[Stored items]

────────────────────────────────────────

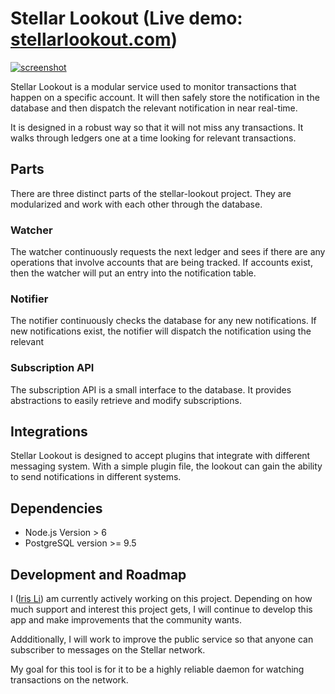 # Stellar Lookout (Live demo: [stellarlookout.com](http://stellarlookout.com))

[![screenshot](https://cloud.githubusercontent.com/assets/5728307/18715311/b5e645a2-7fcd-11e6-9bd9-1e141e02786f.png)](http://stellarlookout.com)

Stellar Lookout is a modular service used to monitor transactions that happen on a specific account. It will then safely store the notification in the database and then dispatch the relevant notification in near real-time.

It is designed in a robust way so that it will not miss any transactions. It walks through ledgers one at a time looking for relevant transactions.

## Parts
There are three distinct parts of the stellar-lookout project. They are modularized and work with each other through the database.

### Watcher
The watcher continuously requests the next ledger and sees if there are any operations that involve accounts that are being tracked. If accounts exist, then the watcher will put an entry into the notification table.

### Notifier
The notifier continuously checks the database for any new notifications. If new notifications exist, the notifier will dispatch the notification using the relevant

### Subscription API
The subscription API is a small interface to the database. It provides abstractions to easily retrieve and modify subscriptions.

## Integrations
Stellar Lookout is designed to accept plugins that integrate with different messaging system. With a simple plugin file, the lookout can gain the ability to send notifications in different systems.

## Dependencies
- Node.js Version > 6
- PostgreSQL version >= 9.5

## Development and Roadmap
I ([Iris Li](https://iris.li/)) am currently actively working on this project. Depending on how much support and interest this project gets, I will continue to develop this app and make improvements that the community wants.

Addditionally, I will work to improve the public service so that anyone can subscriber to messages on the Stellar network.

My goal for this tool is for it to be a highly reliable daemon for watching transactions on the network.
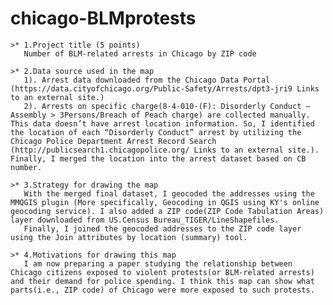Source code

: # chicago-BLMprotests
    >* 1.Project title (5 points)
       Number of BLM-related arrests in Chicago by ZIP code

    >* 2.Data source used in the map
       1). Arrest data downloaded from the Chicago Data Portal (https://data.cityofchicago.org/Public-Safety/Arrests/dpt3-jri9 Links to an external site.)
       2). Arrests on specific charge(8-4-010-(F): Disorderly Conduct – Assembly > 3Persons/Breach of Peach charge) are collected manually. This data doesn’t have arrest location information. So, I identified the location of each “Disorderly Conduct” arrest by utilizing the Chicago Police Department Arrest Record Search (http://publicsearch1.chicagopolice.org/ Links to an external site.). Finally, I merged the location into the arrest dataset based on CB number. 
    
    >* 3.Strategy for drawing the map
       With the merged final dataset, I geocoded the addresses using the MMQGIS plugin (More specifically, Geocoding in QGIS using KY's online geocoding service). I also added a ZIP code(ZIP Code Tabulation Areas) layer downloaded from US.Census Bureau_TIGER/LineShapefiles.
       Finally, I joined the geocoded addresses to the ZIP code layer using the Join attributes by location (summary) tool.

    >* 4.Motivations for drawing this map
       I am now preparing a paper studying the relationship between Chicago citizens exposed to violent protests(or BLM-related arrests) and their demand for police spending. I think this map can show what parts(i.e., ZIP code) of Chicago were more exposed to such protests. 
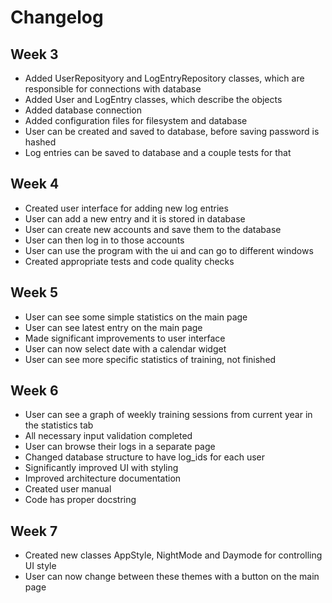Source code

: # Changelog

## Week 3
- Added UserReposityory and LogEntryRepository classes, which are responsible for connections with database
- Added User and LogEntry classes, which describe the objects
- Added database connection
- Added configuration files for filesystem and database
- User can be created and saved to database, before saving password is hashed
- Log entries can be saved to database and a couple tests for that


## Week 4
- Created user interface for adding new log entries
- User can add a new entry and it is stored in database
- User can create new accounts and save them to the database
- User can then log in to those accounts
- User can use the program with the ui and can go to different windows
- Created appropriate tests and code quality checks

## Week 5
- User can see some simple statistics on the main page
- User can see latest entry on the main page
- Made significant improvements to user interface
- User can now select date with a calendar widget
- User can see more specific statistics of training, not finished

## Week 6
- User can see a graph of weekly training sessions from current year in the statistics tab
- All necessary input validation completed
- User can browse their logs in a separate page
- Changed database structure to have log_ids for each user
- Significantly improved UI with styling
- Improved architecture documentation
- Created user manual
- Code has proper docstring

## Week 7
- Created new classes AppStyle, NightMode and Daymode for controlling UI style
- User can now change between these themes with a button on the main page

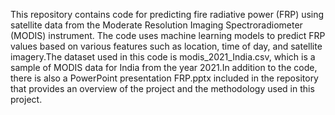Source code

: This repository contains code for predicting fire radiative power (FRP) using satellite data from the Moderate Resolution Imaging Spectroradiometer (MODIS) instrument. The code uses machine learning models to predict FRP values based on various features such as location, time of day, and satellite imagery.The dataset used in this code is modis_2021_India.csv, which is a sample of MODIS data for India from the year 2021.In addition to the code, there is also a PowerPoint presentation FRP.pptx included in the repository that provides an overview of the project  and the methodology used in this project. 


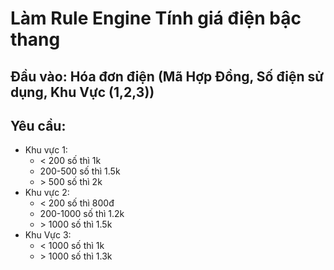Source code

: # Làm Rule Engine Tính giá điện bậc thang

## Đầu vào: Hóa đơn điện (Mã Hợp Đồng, Số điện sử dụng, Khu Vực (1,2,3))

## Yêu cầu: 
 - Khu vực 1: 
   + < 200 số thì 1k
   + 200-500 số thì 1.5k
   + \> 500 số thì 2k
 - Khu vực 2: 
   + < 200 số thì 800đ
   + 200-1000 số thì 1.2k
   + \> 1000 số thì 1.5k
 - Khu Vực 3: 
   + < 1000 số thì 1k
   + \> 1000 số thì 1.3k
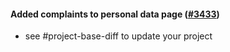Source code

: #### Added complaints to personal data page ([#3433](https://github.com/shopsys/shopsys/pull/3433))

- see #project-base-diff to update your project

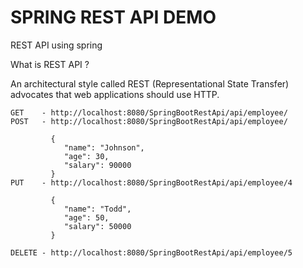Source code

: # SPRING REST API DEMO
REST API using spring

What is REST API ?

An architectural style called REST (Representational State Transfer) advocates that web applications should use HTTP.

	GET    - http://localhost:8080/SpringBootRestApi/api/employee/
	POST   - http://localhost:8080/SpringBootRestApi/api/employee/
			
			 {
				"name": "Johnson",
				"age": 30,
				"salary": 90000
			 }
	PUT    - http://localhost:8080/SpringBootRestApi/api/employee/4
				
			 {
				"name": "Todd",
				"age": 50,
				"salary": 50000
			 }
	
	DELETE - http://localhost:8080/SpringBootRestApi/api/employee/5
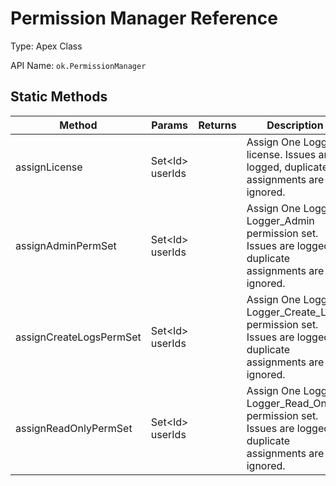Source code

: # Permission Manager Reference

Type: Apex Class

API Name: `ok.PermissionManager`

## Static Methods

| Method                  | Params           | Returns | Description                                                                                                |
| ----------------------- | ---------------- | ------- | ---------------------------------------------------------------------------------------------------------- |
| assignLicense           | Set<Id\> userIds |         | Assign One Logger license. Issues are logged, duplicate assignments are ignored.                           |
| assignAdminPermSet      | Set<Id\> userIds |         | Assign One Logger Logger_Admin permission set. Issues are logged, duplicate assignments are ignored.       |
| assignCreateLogsPermSet | Set<Id\> userIds |         | Assign One Logger Logger_Create_Logs permission set. Issues are logged, duplicate assignments are ignored. |
| assignReadOnlyPermSet   | Set<Id\> userIds |         | Assign One Logger Logger_Read_Only permission set. Issues are logged, duplicate assignments are ignored.   |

────────────────────────────────────────

• WORK TO COMPLETE:
Transcribe the records above exactly, skipping pictures.

• TASK SOLUTION:
 # Stellar Lookout (Live demo: [stellarlookout.com](http://stellarlookout.com))

[![screenshot](https://cloud.githubusercontent.com/assets/5728307/18715311/b5e645a2-7fcd-11e6-9bd9-1e141e02786f.png)](http://stellarlookout.com)

Stellar Lookout is a modular service used to monitor transactions that happen on a specific account. It will then safely store the notification in the database and then dispatch the relevant notification in near real-time.

It is designed in a robust way so that it will not miss any transactions. It walks through ledgers one at a time looking for relevant transactions.

## Parts
There are three distinct parts of the stellar-lookout project. They are modularized and work with each other through the database.

### Watcher
The watcher continuously requests the next ledger and sees if there are any operations that involve accounts that are being tracked. If accounts exist, then the watcher will put an entry into the notification table.

### Notifier
The notifier continuously checks the database for any new notifications. If new notifications exist, the notifier will dispatch the notification using the relevant

### Subscription API
The subscription API is a small interface to the database. It provides abstractions to easily retrieve and modify subscriptions.

## Integrations
Stellar Lookout is designed to accept plugins that integrate with different messaging system. With a simple plugin file, the lookout can gain the ability to send notifications in different systems.

## Dependencies
- Node.js Version > 6
- PostgreSQL version >= 9.5

## Development and Roadmap
I ([Iris Li](https://iris.li/)) am currently actively working on this project. Depending on how much support and interest this project gets, I will continue to develop this app and make improvements that the community wants.

Addditionally, I will work to improve the public service so that anyone can subscriber to messages on the Stellar network.

My goal for this tool is for it to be a highly reliable daemon for watching transactions on the network.
Source code

: # chicago-BLMprotests
    >* 1.Project title (5 points)
       Number of BLM-related arrests in Chicago by ZIP code

    >* 2.Data source used in the map
       1). Arrest data downloaded from the Chicago Data Portal (https://data.cityofchicago.org/Public-Safety/Arrests/dpt3-jri9 Links to an external site.)
       2). Arrests on specific charge(8-4-010-(F): Disorderly Conduct – Assembly > 3Persons/Breach of Peach charge) are collected manually. This data doesn’t have arrest location information. So, I identified the location of each “Disorderly Conduct” arrest by utilizing the Chicago Police Department Arrest Record Search (http://publicsearch1.chicagopolice.org/ Links to an external site.). Finally, I merged the location into the arrest dataset based on CB number. 
    
    >* 3.Strategy for drawing the map
       With the merged final dataset, I geocoded the addresses using the MMQGIS plugin (More specifically, Geocoding in QGIS using KY's online geocoding service). I also added a ZIP code(ZIP Code Tabulation Areas) layer downloaded from US.Census Bureau_TIGER/LineShapefiles.
       Finally, I joined the geocoded addresses to the ZIP code layer using the Join attributes by location (summary) tool.

    >* 4.Motivations for drawing this map
       I am now preparing a paper studying the relationship between Chicago citizens exposed to violent protests(or BLM-related arrests) and their demand for police spending. I think this map can show what parts(i.e., ZIP code) of Chicago were more exposed to such protests. 
Source code

: # Changelog

## Week 3
- Added UserReposityory and LogEntryRepository classes, which are responsible for connections with database
- Added User and LogEntry classes, which describe the objects
- Added database connection
- Added configuration files for filesystem and database
- User can be created and saved to database, before saving password is hashed
- Log entries can be saved to database and a couple tests for that


## Week 4
- Created user interface for adding new log entries
- User can add a new entry and it is stored in database
- User can create new accounts and save them to the database
- User can then log in to those accounts
- User can use the program with the ui and can go to different windows
- Created appropriate tests and code quality checks

## Week 5
- User can see some simple statistics on the main page
- User can see latest entry on the main page
- Made significant improvements to user interface
- User can now select date with a calendar widget
- User can see more specific statistics of training, not finished

## Week 6
- User can see a graph of weekly training sessions from current year in the statistics tab
- All necessary input validation completed
- User can browse their logs in a separate page
- Changed database structure to have log_ids for each user
- Significantly improved UI with styling
- Improved architecture documentation
- Created user manual
- Code has proper docstring

## Week 7
- Created new classes AppStyle, NightMode and Daymode for controlling UI style
- User can now change between these themes with a button on the main page

Source code

: This repository contains code for predicting fire radiative power (FRP) using satellite data from the Moderate Resolution Imaging Spectroradiometer (MODIS) instrument. The code uses machine learning models to predict FRP values based on various features such as location, time of day, and satellite imagery.The dataset used in this code is modis_2021_India.csv, which is a sample of MODIS data for India from the year 2021.In addition to the code, there is also a PowerPoint presentation FRP.pptx included in the repository that provides an overview of the project  and the methodology used in this project. 


Source code

: # Làm Rule Engine Tính giá điện bậc thang

## Đầu vào: Hóa đơn điện (Mã Hợp Đồng, Số điện sử dụng, Khu Vực (1,2,3))

## Yêu cầu: 
 - Khu vực 1: 
   + < 200 số thì 1k
   + 200-500 số thì 1.5k
   + \> 500 số thì 2k
 - Khu vực 2: 
   + < 200 số thì 800đ
   + 200-1000 số thì 1.2k
   + \> 1000 số thì 1.5k
 - Khu Vực 3: 
   + < 1000 số thì 1k
   + \> 1000 số thì 1.3k
Source code

: #### Added complaints to personal data page ([#3433](https://github.com/shopsys/shopsys/pull/3433))

- see #project-base-diff to update your project

Source code

: # SPRING REST API DEMO
REST API using spring

What is REST API ?

An architectural style called REST (Representational State Transfer) advocates that web applications should use HTTP.

	GET    - http://localhost:8080/SpringBootRestApi/api/employee/
	POST   - http://localhost:8080/SpringBootRestApi/api/employee/
			
			 {
				"name": "Johnson",
				"age": 30,
				"salary": 90000
			 }
	PUT    - http://localhost:8080/SpringBootRestApi/api/employee/4
				
			 {
				"name": "Todd",
				"age": 50,
				"salary": 50000
			 }
	
	DELETE - http://localhost:8080/SpringBootRestApi/api/employee/5
Source code

: # Permission Manager Reference

Type: Apex Class

API Name: `ok.PermissionManager`

## Static Methods

| Method                  | Params           | Returns | Description                                                                                                |
| ----------------------- | ---------------- | ------- | ---------------------------------------------------------------------------------------------------------- |
| assignLicense           | Set<Id\> userIds |         | Assign One Logger license. Issues are logged, duplicate assignments are ignored.                           |
| assignAdminPermSet      | Set<Id\> userIds |         | Assign One Logger Logger_Admin permission set. Issues are logged, duplicate assignments are ignored.       |
| assignCreateLogsPermSet | Set<Id\> userIds |         | Assign One Logger Logger_Create_Logs permission set. Issues are logged, duplicate assignments are ignored. |
| assignReadOnlyPermSet   | Set<Id\> userIds |         | Assign One Logger Logger_Read_Only permission set. Issues are logged, duplicate assignments are ignored.   |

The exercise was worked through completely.